PROBLEM. Look through the records below, and copy out every line that holds the string "there".
====================
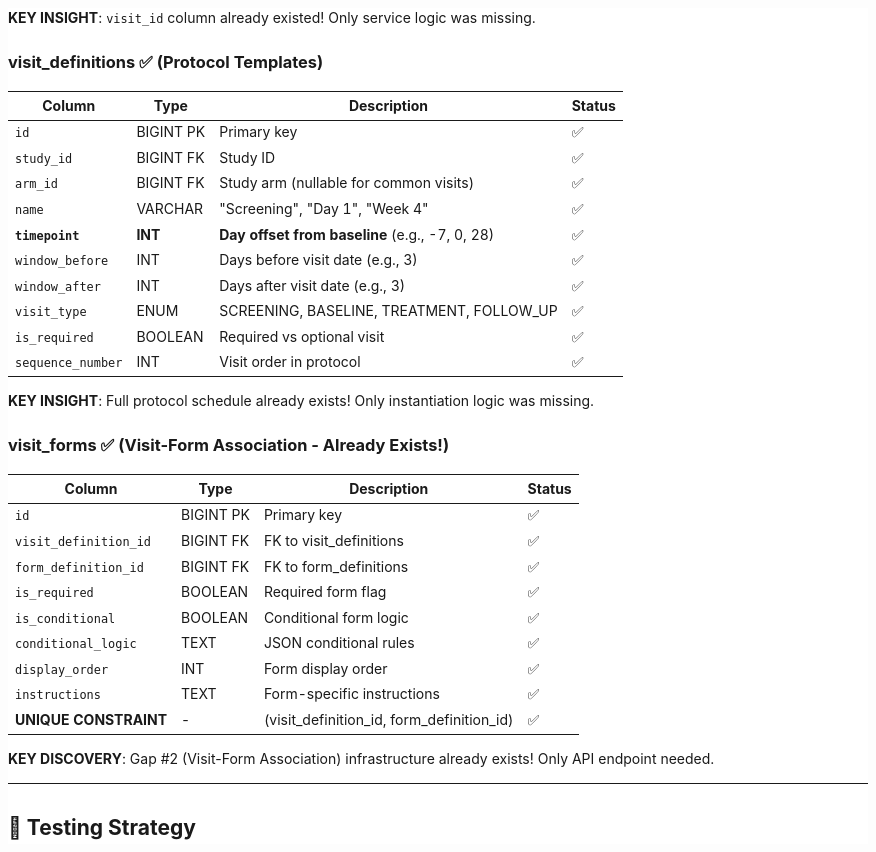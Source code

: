 **KEY INSIGHT**: `visit_id` column already existed! Only service logic was missing.

### **visit_definitions** ✅ (Protocol Templates)

| Column             | Type        | Description                                    | Status |
|--------------------|-------------|------------------------------------------------|--------|
| `id`               | BIGINT PK   | Primary key                                    | ✅     |
| `study_id`         | BIGINT FK   | Study ID                                       | ✅     |
| `arm_id`           | BIGINT FK   | Study arm (nullable for common visits)         | ✅     |
| `name`             | VARCHAR     | "Screening", "Day 1", "Week 4"                 | ✅     |
| **`timepoint`**    | **INT**     | **Day offset from baseline** (e.g., -7, 0, 28) | ✅     |
| `window_before`    | INT         | Days before visit date (e.g., 3)               | ✅     |
| `window_after`     | INT         | Days after visit date (e.g., 3)                | ✅     |
| `visit_type`       | ENUM        | SCREENING, BASELINE, TREATMENT, FOLLOW_UP      | ✅     |
| `is_required`      | BOOLEAN     | Required vs optional visit                     | ✅     |
| `sequence_number`  | INT         | Visit order in protocol                        | ✅     |

**KEY INSIGHT**: Full protocol schedule already exists! Only instantiation logic was missing.

### **visit_forms** ✅ (Visit-Form Association - Already Exists!)

| Column                  | Type       | Description                          | Status |
|-------------------------|------------|--------------------------------------|--------|
| `id`                    | BIGINT PK  | Primary key                          | ✅     |
| `visit_definition_id`   | BIGINT FK  | FK to visit_definitions              | ✅     |
| `form_definition_id`    | BIGINT FK  | FK to form_definitions               | ✅     |
| `is_required`           | BOOLEAN    | Required form flag                   | ✅     |
| `is_conditional`        | BOOLEAN    | Conditional form logic               | ✅     |
| `conditional_logic`     | TEXT       | JSON conditional rules               | ✅     |
| `display_order`         | INT        | Form display order                   | ✅     |
| `instructions`          | TEXT       | Form-specific instructions           | ✅     |
| **UNIQUE CONSTRAINT**   | -          | (visit_definition_id, form_definition_id) | ✅ |

**KEY DISCOVERY**: Gap #2 (Visit-Form Association) infrastructure already exists! Only API endpoint needed.

---

## 🧪 Testing Strategy
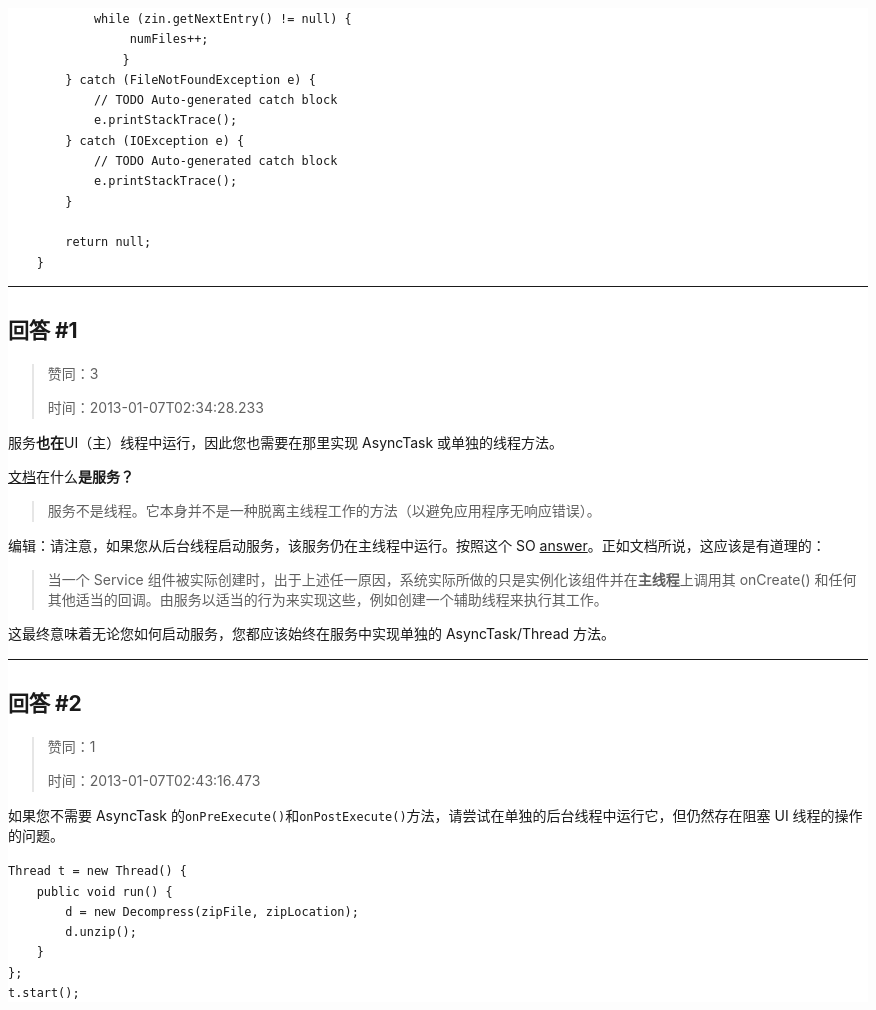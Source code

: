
 ```
            while (zin.getNextEntry() != null) {
                 numFiles++;
                }
        } catch (FileNotFoundException e) {
            // TODO Auto-generated catch block
            e.printStackTrace();
        } catch (IOException e) {
            // TODO Auto-generated catch block
            e.printStackTrace();
        }

        return null;
    } 
```

* * *

## 回答 #1

> 赞同：3
> 
> 时间：2013-01-07T02:34:28.233

服务**也在**UI（主）线程中运行，因此您也需要在那里实现 AsyncTask 或单独的线程方法。

[文档](http://developer.android.com/reference/android/app/Service.html)在什么**是服务？**

> 服务不是线程。它本身并不是一种脱离主线程工作的方法（以避免应用程序无响应错误）。

编辑：请注意，如果您从后台线程启动服务，该服务仍在主线程中运行。按照这个 SO [answer](https://stackoverflow.com/a/12740062/1815485)。正如文档所说，这应该是有道理的：

> 当一个 Service 组件被实际创建时，出于上述任一原因，系统实际所做的只是实例化该组件并在**主线程**上调用其 onCreate() 和任何其他适当的回调。由服务以适当的行为来实现这些，例如创建一个辅助线程来执行其工作。

这最终意味着无论您如何启动服务，您都应该始终在服务中实现单独的 AsyncTask/Thread 方法。

* * *

## 回答 #2

> 赞同：1
> 
> 时间：2013-01-07T02:43:16.473

如果您不需要 AsyncTask 的`onPreExecute()`和`onPostExecute()`方法，请尝试在单独的后台线程中运行它，但仍然存在阻塞 UI 线程的操作的问题。

```
Thread t = new Thread() {
    public void run() {
        d = new Decompress(zipFile, zipLocation);
        d.unzip();
    }
};
t.start(); 
```

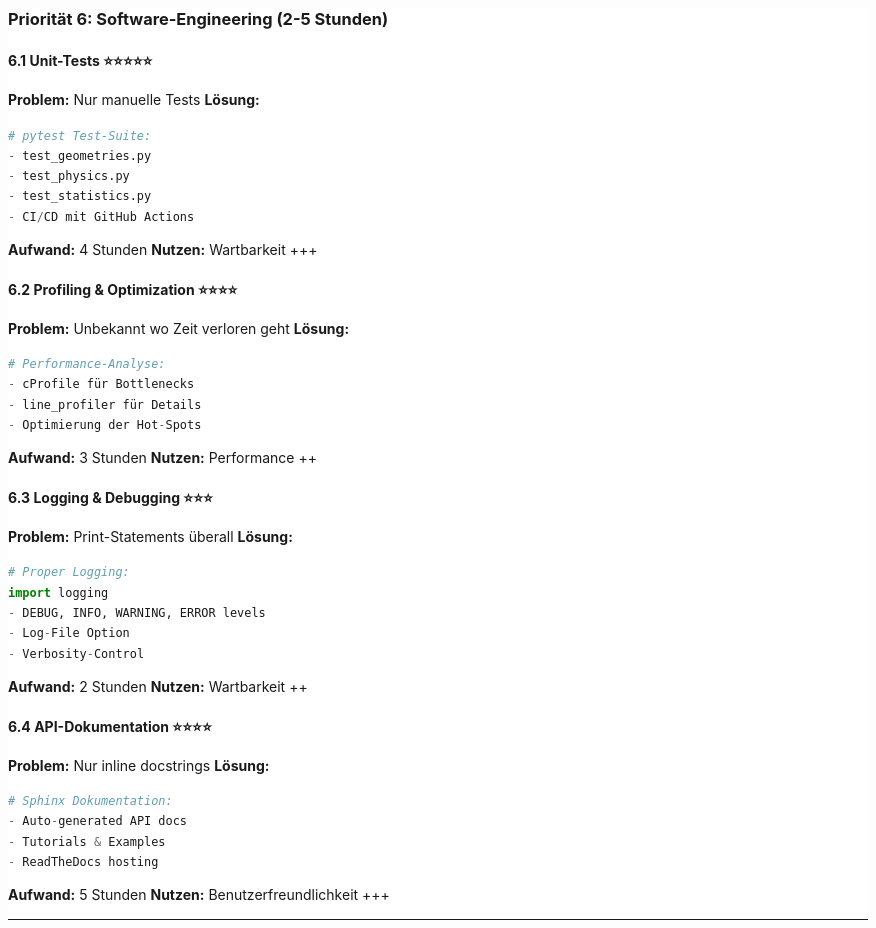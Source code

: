 ### **Priorität 6: Software-Engineering (2-5 Stunden)**

#### 6.1 Unit-Tests ⭐⭐⭐⭐⭐
**Problem:** Nur manuelle Tests
**Lösung:**
```python
# pytest Test-Suite:
- test_geometries.py
- test_physics.py
- test_statistics.py
- CI/CD mit GitHub Actions
```
**Aufwand:** 4 Stunden
**Nutzen:** Wartbarkeit +++

#### 6.2 Profiling & Optimization ⭐⭐⭐⭐
**Problem:** Unbekannt wo Zeit verloren geht
**Lösung:**
```python
# Performance-Analyse:
- cProfile für Bottlenecks
- line_profiler für Details
- Optimierung der Hot-Spots
```
**Aufwand:** 3 Stunden
**Nutzen:** Performance ++

#### 6.3 Logging & Debugging ⭐⭐⭐
**Problem:** Print-Statements überall
**Lösung:**
```python
# Proper Logging:
import logging
- DEBUG, INFO, WARNING, ERROR levels
- Log-File Option
- Verbosity-Control
```
**Aufwand:** 2 Stunden
**Nutzen:** Wartbarkeit ++

#### 6.4 API-Dokumentation ⭐⭐⭐⭐
**Problem:** Nur inline docstrings
**Lösung:**
```python
# Sphinx Dokumentation:
- Auto-generated API docs
- Tutorials & Examples
- ReadTheDocs hosting
```
**Aufwand:** 5 Stunden
**Nutzen:** Benutzerfreundlichkeit +++

---
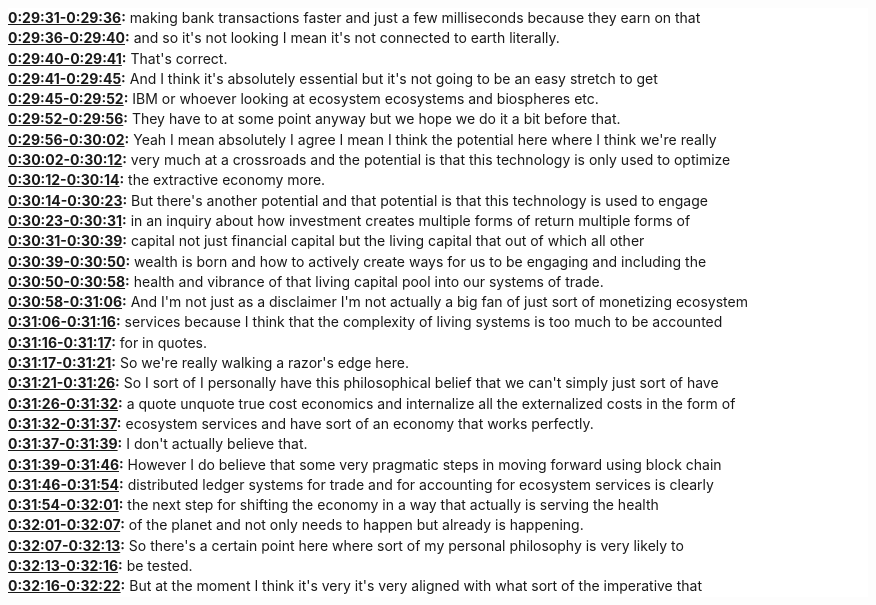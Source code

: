 **[0:29:31-0:29:36](https://investinginregenerativeagriculture.com/2017/07/05/gregory-landua/#t=0:29:31):**  making bank transactions faster and just a few milliseconds because they earn on that  
**[0:29:36-0:29:40](https://investinginregenerativeagriculture.com/2017/07/05/gregory-landua/#t=0:29:36):**  and so it's not looking I mean it's not connected to earth literally.  
**[0:29:40-0:29:41](https://investinginregenerativeagriculture.com/2017/07/05/gregory-landua/#t=0:29:40):**  That's correct.  
**[0:29:41-0:29:45](https://investinginregenerativeagriculture.com/2017/07/05/gregory-landua/#t=0:29:41):**  And I think it's absolutely essential but it's not going to be an easy stretch to get  
**[0:29:45-0:29:52](https://investinginregenerativeagriculture.com/2017/07/05/gregory-landua/#t=0:29:45):**  IBM or whoever looking at ecosystem ecosystems and biospheres etc.  
**[0:29:52-0:29:56](https://investinginregenerativeagriculture.com/2017/07/05/gregory-landua/#t=0:29:52):**  They have to at some point anyway but we hope we do it a bit before that.  
**[0:29:56-0:30:02](https://investinginregenerativeagriculture.com/2017/07/05/gregory-landua/#t=0:29:56):**  Yeah I mean absolutely I agree I mean I think the potential here where I think we're really  
**[0:30:02-0:30:12](https://investinginregenerativeagriculture.com/2017/07/05/gregory-landua/#t=0:30:02):**  very much at a crossroads and the potential is that this technology is only used to optimize  
**[0:30:12-0:30:14](https://investinginregenerativeagriculture.com/2017/07/05/gregory-landua/#t=0:30:12):**  the extractive economy more.  
**[0:30:14-0:30:23](https://investinginregenerativeagriculture.com/2017/07/05/gregory-landua/#t=0:30:14):**  But there's another potential and that potential is that this technology is used to engage  
**[0:30:23-0:30:31](https://investinginregenerativeagriculture.com/2017/07/05/gregory-landua/#t=0:30:23):**  in an inquiry about how investment creates multiple forms of return multiple forms of  
**[0:30:31-0:30:39](https://investinginregenerativeagriculture.com/2017/07/05/gregory-landua/#t=0:30:31):**  capital not just financial capital but the living capital that out of which all other  
**[0:30:39-0:30:50](https://investinginregenerativeagriculture.com/2017/07/05/gregory-landua/#t=0:30:39):**  wealth is born and how to actively create ways for us to be engaging and including the  
**[0:30:50-0:30:58](https://investinginregenerativeagriculture.com/2017/07/05/gregory-landua/#t=0:30:50):**  health and vibrance of that living capital pool into our systems of trade.  
**[0:30:58-0:31:06](https://investinginregenerativeagriculture.com/2017/07/05/gregory-landua/#t=0:30:58):**  And I'm not just as a disclaimer I'm not actually a big fan of just sort of monetizing ecosystem  
**[0:31:06-0:31:16](https://investinginregenerativeagriculture.com/2017/07/05/gregory-landua/#t=0:31:06):**  services because I think that the complexity of living systems is too much to be accounted  
**[0:31:16-0:31:17](https://investinginregenerativeagriculture.com/2017/07/05/gregory-landua/#t=0:31:16):**  for in quotes.  
**[0:31:17-0:31:21](https://investinginregenerativeagriculture.com/2017/07/05/gregory-landua/#t=0:31:17):**  So we're really walking a razor's edge here.  
**[0:31:21-0:31:26](https://investinginregenerativeagriculture.com/2017/07/05/gregory-landua/#t=0:31:21):**  So I sort of I personally have this philosophical belief that we can't simply just sort of have  
**[0:31:26-0:31:32](https://investinginregenerativeagriculture.com/2017/07/05/gregory-landua/#t=0:31:26):**  a quote unquote true cost economics and internalize all the externalized costs in the form of  
**[0:31:32-0:31:37](https://investinginregenerativeagriculture.com/2017/07/05/gregory-landua/#t=0:31:32):**  ecosystem services and have sort of an economy that works perfectly.  
**[0:31:37-0:31:39](https://investinginregenerativeagriculture.com/2017/07/05/gregory-landua/#t=0:31:37):**  I don't actually believe that.  
**[0:31:39-0:31:46](https://investinginregenerativeagriculture.com/2017/07/05/gregory-landua/#t=0:31:39):**  However I do believe that some very pragmatic steps in moving forward using block chain  
**[0:31:46-0:31:54](https://investinginregenerativeagriculture.com/2017/07/05/gregory-landua/#t=0:31:46):**  distributed ledger systems for trade and for accounting for ecosystem services is clearly  
**[0:31:54-0:32:01](https://investinginregenerativeagriculture.com/2017/07/05/gregory-landua/#t=0:31:54):**  the next step for shifting the economy in a way that actually is serving the health  
**[0:32:01-0:32:07](https://investinginregenerativeagriculture.com/2017/07/05/gregory-landua/#t=0:32:01):**  of the planet and not only needs to happen but already is happening.  
**[0:32:07-0:32:13](https://investinginregenerativeagriculture.com/2017/07/05/gregory-landua/#t=0:32:07):**  So there's a certain point here where sort of my personal philosophy is very likely to  
**[0:32:13-0:32:16](https://investinginregenerativeagriculture.com/2017/07/05/gregory-landua/#t=0:32:13):**  be tested.  
**[0:32:16-0:32:22](https://investinginregenerativeagriculture.com/2017/07/05/gregory-landua/#t=0:32:16):**  But at the moment I think it's very it's very aligned with what sort of the imperative that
====================
COMPLETED EXERCISE.
**[0:30:14-0:30:23](https://investinginregenerativeagriculture.com/2017/07/05/gregory-landua/#t=0:30:14):**  But there's another potential and that potential is that this technology is used to engage  
**[0:32:07-0:32:13](https://investinginregenerativeagriculture.com/2017/07/05/gregory-landua/#t=0:32:07):**  So there's a certain point here where sort of my personal philosophy is very likely to  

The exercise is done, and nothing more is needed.